After a long day at work the last thing you want is a fight at the dinner table, but for many families meal time is a struggle. Just like an adult, you child’s tastes and eating habits may change with time. One would hope that this would make your life easier by expanding the foods you are able to serve to your family. What do you do then, when your adventurous eater morphs into a suppertime scaredy cat or your child is suddenly refusing once loved food, further limiting your dinner options? Here are five tips to help reduce mealtime stress for you and your kids.

  1. Preempt the Mealtime Struggle
    By the time dinner is cooked and on the table, your child may be starving and past the point of no return. Offer a quick snack as you cook or travel home from school, but with your child’s health in mind. Sliced fruits and veggies, a handful of nuts, or a small cheese stick will all satiate your child’s hunger and mellow their mood so that the actual meal time can be enjoyed by all. Plus it’s easier to let go of mealtime worry when you know your child recently had a health snack.

 

  1. Balance Your Offerings
    If you plan to cook something new that you know may not go over so well with the younger crowd, be sure to have something else on the plate that you know they will enjoy. Don’t offer a plate of all new foods at once. This way your child has a familiar favorite to fall back on. Plus, if he has something he actually likes to munch on at the table, you may even get a few minutes of calm to connect with your spouse and other children.

 

  1. Try a New Presentation
    Make mealtime an experience by serving up food in a new way: all finger foods, veggies in the shape of a face, a variety of dipping sauces, a picnic on the living room floor. Making the meal about the experience and not just about the food may be the distraction your child needs to try what’s on the plate.

 

  1. Discuss Your Expectation
    It is acceptable for there to be a family “rule” when it comes to mealtime. Discuss the difference between “trying” a food (taking just a bite or two) and “eating” a food (finishing the whole portion) with your older children. Let children know (at a time other than dinnertime when the plate is staring them down) that at your house everyone must “try” new foods but the decision to “eat” lies with the individual. This allows your child to have some ownership over their plate and their eating, but still allows you to expose them to new tastes and offerings. Then, instead of fighting about the food on the plate you can fall back on your go-to statement (in your calmest, most uninterested, I-am-not-going-head-to-head-with-you today voice), “you don’t have to eat it, you just have to try it.”

 

  1. Surrender the Struggle
    For the majority of children, struggles related to food and eating are a part of normal development.
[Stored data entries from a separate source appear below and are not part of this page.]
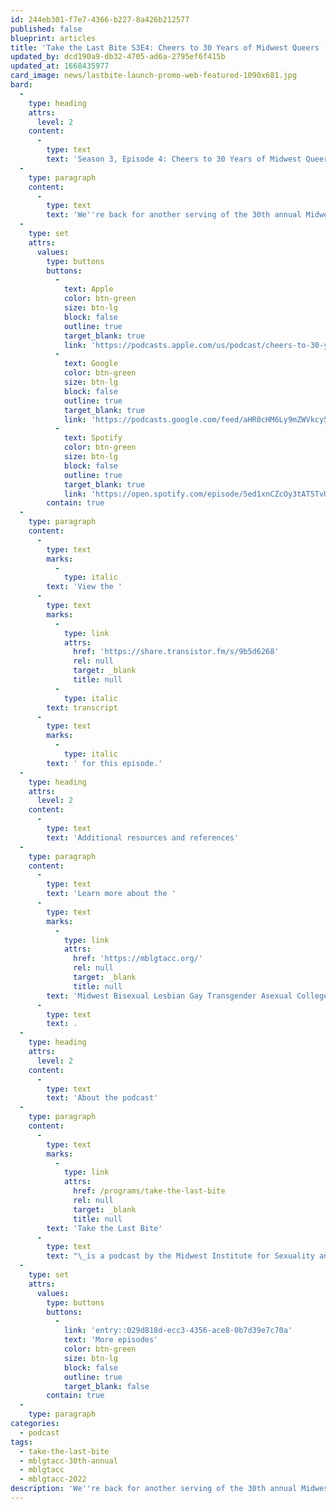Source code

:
```yaml
---
id: 244eb301-f7e7-4366-b227-8a426b212577
published: false
blueprint: articles
title: 'Take the Last Bite S3E4: Cheers to 30 Years of Midwest Queers (Duplicated)'
updated_by: dcd190a9-db32-4705-ad6a-2795ef6f415b
updated_at: 1668435977
card_image: news/lastbite-launch-promo-web-featured-1090x681.jpg
bard:
  -
    type: heading
    attrs:
      level: 2
    content:
      -
        type: text
        text: 'Season 3, Episode 4: Cheers to 30 Years of Midwest Queers'
  -
    type: paragraph
    content:
      -
        type: text
        text: 'We''re back for another serving of the 30th annual Midwest Bisexual Lesbian Gay Transgender Asexual College Conference. This week, members of the Midwest Institute for Sexuality and Diversity team come together exactly 24 hours after the closing remarks to honor the 30-year legacy of MBLGTACC, reminisce on the successes and learning curves of this year’s gathering, and think about what will manifest in the next 30 years.'
  -
    type: set
    attrs:
      values:
        type: buttons
        buttons:
          -
            text: Apple
            color: btn-green
            size: btn-lg
            block: false
            outline: true
            target_blank: true
            link: 'https://podcasts.apple.com/us/podcast/cheers-to-30-years-of-midwest-queers/id1582890778?i=1000584648497'
          -
            text: Google
            color: btn-green
            size: btn-lg
            block: false
            outline: true
            target_blank: true
            link: 'https://podcasts.google.com/feed/aHR0cHM6Ly9mZWVkcy50cmFuc2lzdG9yLmZtL3Rha2UtdGhlLWxhc3QtYml0ZQ/episode/ZTUzZmE5NGQtNTM1ZC00ZDY2LTk5MzEtOTFkZDNjMmQ5MWJm?sa=X&ved=0CAUQkfYCahcKEwiAk977lY37AhUAAAAAHQAAAAAQAQ'
          -
            text: Spotify
            color: btn-green
            size: btn-lg
            block: false
            outline: true
            target_blank: true
            link: 'https://open.spotify.com/episode/5ed1xnCZcOy3tAT5TvUMVb'
        contain: true
  -
    type: paragraph
    content:
      -
        type: text
        marks:
          -
            type: italic
        text: 'View the '
      -
        type: text
        marks:
          -
            type: link
            attrs:
              href: 'https://share.transistor.fm/s/9b5d6268'
              rel: null
              target: _blank
              title: null
          -
            type: italic
        text: transcript
      -
        type: text
        marks:
          -
            type: italic
        text: ' for this episode.'
  -
    type: heading
    attrs:
      level: 2
    content:
      -
        type: text
        text: 'Additional resources and references'
  -
    type: paragraph
    content:
      -
        type: text
        text: 'Learn more about the '
      -
        type: text
        marks:
          -
            type: link
            attrs:
              href: 'https://mblgtacc.org/'
              rel: null
              target: _blank
              title: null
        text: 'Midwest Bisexual Lesbian Gay Transgender Asexual College Conference'
      -
        type: text
        text: .
  -
    type: heading
    attrs:
      level: 2
    content:
      -
        type: text
        text: 'About the podcast'
  -
    type: paragraph
    content:
      -
        type: text
        marks:
          -
            type: link
            attrs:
              href: /programs/take-the-last-bite
              rel: null
              target: _blank
              title: null
        text: 'Take the Last Bite'
      -
        type: text
        text: "\_is a podcast by the Midwest Institute for Sexuality and Gender Diversity. It's a direct counter to the Midwest Nice mentality— highlighting advocacy and activism by queer/trans communities in the Midwest region. Through each episode, we're aiming to unearth the often disregarded and unacknowledged contributions of queer and trans folks to social change through interviews, casual conversations and reflections on Midwest queer time, space, and place.\_"
  -
    type: set
    attrs:
      values:
        type: buttons
        buttons:
          -
            link: 'entry::029d818d-ecc3-4356-ace8-0b7d39e7c70a'
            text: 'More episodes'
            color: btn-green
            size: btn-lg
            block: false
            outline: true
            target_blank: false
        contain: true
  -
    type: paragraph
categories:
  - podcast
tags:
  - take-the-last-bite
  - mblgtacc-30th-annual
  - mblgtacc
  - mblgtacc-2022
description: 'We''re back for another serving of the 30th annual Midwest Bisexual Lesbian Gay Transgender Asexual College Conference. This week, members of the Midwest Institute for Sexuality and Diversity team come together exactly 24 hours after the closing remarks to honor the 30-year legacy of MBLGTACC, reminisce on the successes and learning curves of this year’s gathering, and think about what will manifest in the next 30 years.'
---
```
Toddlers suddenly realize they have control over their own bodies, preschoolers need routine and will strive for similarity at all costs, and elementary kids begin the process of detaching from mom and dad. Letting go of the need to control your child’s intake will lessen the tension between you and your child and will hopefully reduce the stress you feel at mealtime. Remember that your child is a whole person and their mealtime needs are a small part of their overall individual development.